Directions for this task: Say how many lines of the listing below include the word "установлен", with no other output.

Data extract:

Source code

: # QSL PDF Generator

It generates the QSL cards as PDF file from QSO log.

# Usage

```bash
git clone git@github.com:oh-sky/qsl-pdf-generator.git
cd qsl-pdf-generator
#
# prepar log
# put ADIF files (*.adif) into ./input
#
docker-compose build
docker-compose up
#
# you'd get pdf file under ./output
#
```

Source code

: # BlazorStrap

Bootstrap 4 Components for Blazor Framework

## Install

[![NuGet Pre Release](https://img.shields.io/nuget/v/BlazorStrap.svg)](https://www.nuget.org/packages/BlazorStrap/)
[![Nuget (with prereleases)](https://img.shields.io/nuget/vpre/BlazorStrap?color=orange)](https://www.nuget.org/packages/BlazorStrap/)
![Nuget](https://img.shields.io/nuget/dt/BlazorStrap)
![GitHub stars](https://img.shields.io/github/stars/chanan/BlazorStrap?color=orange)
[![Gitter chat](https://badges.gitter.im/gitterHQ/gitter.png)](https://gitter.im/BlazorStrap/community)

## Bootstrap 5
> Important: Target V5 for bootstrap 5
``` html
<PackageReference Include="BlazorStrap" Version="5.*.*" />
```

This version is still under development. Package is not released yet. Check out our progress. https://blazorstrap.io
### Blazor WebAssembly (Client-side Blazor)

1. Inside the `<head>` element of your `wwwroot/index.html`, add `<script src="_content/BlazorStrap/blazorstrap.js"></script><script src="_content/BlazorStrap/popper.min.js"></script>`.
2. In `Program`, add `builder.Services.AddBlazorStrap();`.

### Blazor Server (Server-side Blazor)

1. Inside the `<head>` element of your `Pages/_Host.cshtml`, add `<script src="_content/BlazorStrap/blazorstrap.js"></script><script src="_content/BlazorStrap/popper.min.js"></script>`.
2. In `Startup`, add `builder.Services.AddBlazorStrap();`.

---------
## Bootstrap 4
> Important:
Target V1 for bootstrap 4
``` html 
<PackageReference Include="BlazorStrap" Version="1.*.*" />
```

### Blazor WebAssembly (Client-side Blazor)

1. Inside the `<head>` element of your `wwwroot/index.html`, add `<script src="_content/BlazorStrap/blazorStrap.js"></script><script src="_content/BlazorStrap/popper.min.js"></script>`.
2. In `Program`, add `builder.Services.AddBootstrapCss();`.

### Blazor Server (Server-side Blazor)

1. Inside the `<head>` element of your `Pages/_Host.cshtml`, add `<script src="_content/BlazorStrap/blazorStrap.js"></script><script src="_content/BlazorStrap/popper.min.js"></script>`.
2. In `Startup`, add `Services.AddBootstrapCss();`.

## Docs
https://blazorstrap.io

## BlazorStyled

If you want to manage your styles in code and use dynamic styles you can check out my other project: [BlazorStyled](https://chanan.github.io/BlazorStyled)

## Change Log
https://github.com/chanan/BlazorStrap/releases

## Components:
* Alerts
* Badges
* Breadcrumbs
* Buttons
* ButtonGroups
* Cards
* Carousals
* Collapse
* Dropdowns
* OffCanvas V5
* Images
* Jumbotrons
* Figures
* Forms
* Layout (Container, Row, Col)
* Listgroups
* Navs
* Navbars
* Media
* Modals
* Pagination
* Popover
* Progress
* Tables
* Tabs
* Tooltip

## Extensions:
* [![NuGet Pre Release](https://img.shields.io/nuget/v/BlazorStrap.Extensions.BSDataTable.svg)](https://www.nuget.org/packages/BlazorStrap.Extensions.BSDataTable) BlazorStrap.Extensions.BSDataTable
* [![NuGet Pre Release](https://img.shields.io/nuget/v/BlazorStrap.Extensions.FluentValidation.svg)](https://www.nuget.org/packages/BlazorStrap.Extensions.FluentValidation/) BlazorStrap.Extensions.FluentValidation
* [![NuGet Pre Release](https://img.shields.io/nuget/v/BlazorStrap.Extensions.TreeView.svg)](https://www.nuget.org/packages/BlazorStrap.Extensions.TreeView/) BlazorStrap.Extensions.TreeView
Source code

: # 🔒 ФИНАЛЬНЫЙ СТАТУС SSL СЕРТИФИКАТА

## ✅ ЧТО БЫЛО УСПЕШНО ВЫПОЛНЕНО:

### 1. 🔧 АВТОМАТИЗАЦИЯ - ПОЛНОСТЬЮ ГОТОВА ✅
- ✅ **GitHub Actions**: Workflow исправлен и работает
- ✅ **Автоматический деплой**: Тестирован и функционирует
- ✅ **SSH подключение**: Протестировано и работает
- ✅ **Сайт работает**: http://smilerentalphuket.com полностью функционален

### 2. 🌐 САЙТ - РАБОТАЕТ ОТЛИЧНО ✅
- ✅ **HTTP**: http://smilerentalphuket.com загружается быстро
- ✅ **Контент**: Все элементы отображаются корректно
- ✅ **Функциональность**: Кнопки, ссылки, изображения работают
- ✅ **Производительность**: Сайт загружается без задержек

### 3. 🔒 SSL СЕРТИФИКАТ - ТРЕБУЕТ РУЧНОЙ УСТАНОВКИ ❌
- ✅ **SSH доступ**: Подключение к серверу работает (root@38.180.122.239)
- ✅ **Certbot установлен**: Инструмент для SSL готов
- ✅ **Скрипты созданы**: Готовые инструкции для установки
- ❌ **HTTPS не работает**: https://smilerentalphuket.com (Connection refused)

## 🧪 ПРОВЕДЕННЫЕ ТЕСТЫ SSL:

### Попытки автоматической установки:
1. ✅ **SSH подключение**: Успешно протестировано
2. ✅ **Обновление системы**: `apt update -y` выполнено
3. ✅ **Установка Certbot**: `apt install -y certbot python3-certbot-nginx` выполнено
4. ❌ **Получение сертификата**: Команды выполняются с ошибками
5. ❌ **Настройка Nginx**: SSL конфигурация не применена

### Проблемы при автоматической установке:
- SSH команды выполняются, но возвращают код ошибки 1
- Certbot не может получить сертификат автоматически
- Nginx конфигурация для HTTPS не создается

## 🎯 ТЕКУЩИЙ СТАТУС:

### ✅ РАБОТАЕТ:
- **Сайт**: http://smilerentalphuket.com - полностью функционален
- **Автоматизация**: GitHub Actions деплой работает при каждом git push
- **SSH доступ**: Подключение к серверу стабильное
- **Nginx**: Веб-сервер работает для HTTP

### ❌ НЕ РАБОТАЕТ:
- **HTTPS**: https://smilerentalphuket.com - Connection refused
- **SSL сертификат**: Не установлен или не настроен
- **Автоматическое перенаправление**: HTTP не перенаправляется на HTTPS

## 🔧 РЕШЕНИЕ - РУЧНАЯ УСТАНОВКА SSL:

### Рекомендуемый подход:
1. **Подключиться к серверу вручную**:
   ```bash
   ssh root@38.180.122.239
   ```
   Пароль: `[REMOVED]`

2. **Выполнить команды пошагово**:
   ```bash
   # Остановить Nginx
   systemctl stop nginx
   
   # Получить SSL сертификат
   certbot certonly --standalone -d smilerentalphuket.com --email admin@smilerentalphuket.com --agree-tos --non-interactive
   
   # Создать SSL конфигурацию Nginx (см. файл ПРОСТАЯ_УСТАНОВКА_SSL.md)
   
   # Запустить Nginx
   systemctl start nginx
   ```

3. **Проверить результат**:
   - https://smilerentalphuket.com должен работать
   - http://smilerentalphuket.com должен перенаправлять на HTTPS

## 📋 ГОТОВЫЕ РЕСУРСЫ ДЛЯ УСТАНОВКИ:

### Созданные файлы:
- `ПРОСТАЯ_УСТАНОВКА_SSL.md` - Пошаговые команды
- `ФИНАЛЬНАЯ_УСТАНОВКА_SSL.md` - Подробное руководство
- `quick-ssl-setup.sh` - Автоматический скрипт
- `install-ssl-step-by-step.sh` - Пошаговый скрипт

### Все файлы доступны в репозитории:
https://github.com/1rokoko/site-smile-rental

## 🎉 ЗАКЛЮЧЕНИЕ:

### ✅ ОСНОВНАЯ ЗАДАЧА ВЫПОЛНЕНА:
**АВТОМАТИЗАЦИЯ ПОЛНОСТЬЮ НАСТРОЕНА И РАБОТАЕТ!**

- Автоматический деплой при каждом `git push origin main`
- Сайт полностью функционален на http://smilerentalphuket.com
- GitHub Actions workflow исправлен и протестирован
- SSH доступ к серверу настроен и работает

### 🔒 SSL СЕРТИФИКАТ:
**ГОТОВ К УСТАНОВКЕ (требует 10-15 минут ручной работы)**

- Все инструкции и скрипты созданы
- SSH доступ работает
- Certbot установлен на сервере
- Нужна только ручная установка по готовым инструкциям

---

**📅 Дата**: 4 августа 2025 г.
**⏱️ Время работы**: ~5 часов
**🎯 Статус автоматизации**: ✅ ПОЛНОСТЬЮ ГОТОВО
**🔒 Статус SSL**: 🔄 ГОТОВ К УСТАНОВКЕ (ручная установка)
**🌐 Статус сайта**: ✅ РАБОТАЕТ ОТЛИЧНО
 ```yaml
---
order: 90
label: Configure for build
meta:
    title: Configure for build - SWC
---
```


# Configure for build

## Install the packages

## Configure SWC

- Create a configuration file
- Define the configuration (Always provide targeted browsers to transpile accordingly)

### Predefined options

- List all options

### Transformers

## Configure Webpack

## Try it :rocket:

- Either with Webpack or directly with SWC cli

Solution: 3